━━ Working data ━━
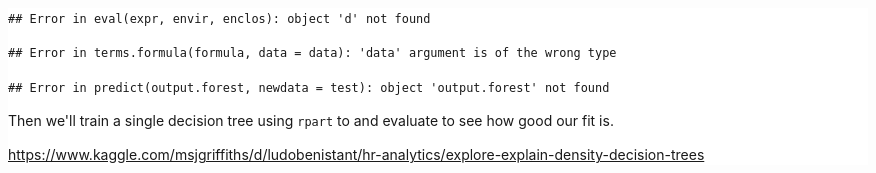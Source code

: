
 ```
## Error in eval(expr, envir, enclos): object 'd' not found
```

```
## Error in terms.formula(formula, data = data): 'data' argument is of the wrong type
```

```
## Error in predict(output.forest, newdata = test): object 'output.forest' not found
```

Then we'll train a single decision tree using `rpart` to and evaluate to see how good our fit is.

https://www.kaggle.com/msjgriffiths/d/ludobenistant/hr-analytics/explore-explain-density-decision-trees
━━━
Search the data for "found". Copy each line that has it.

## Error in eval(expr, envir, enclos): object 'd' not found
## Error in predict(output.forest, newdata = test): object 'output.forest' not found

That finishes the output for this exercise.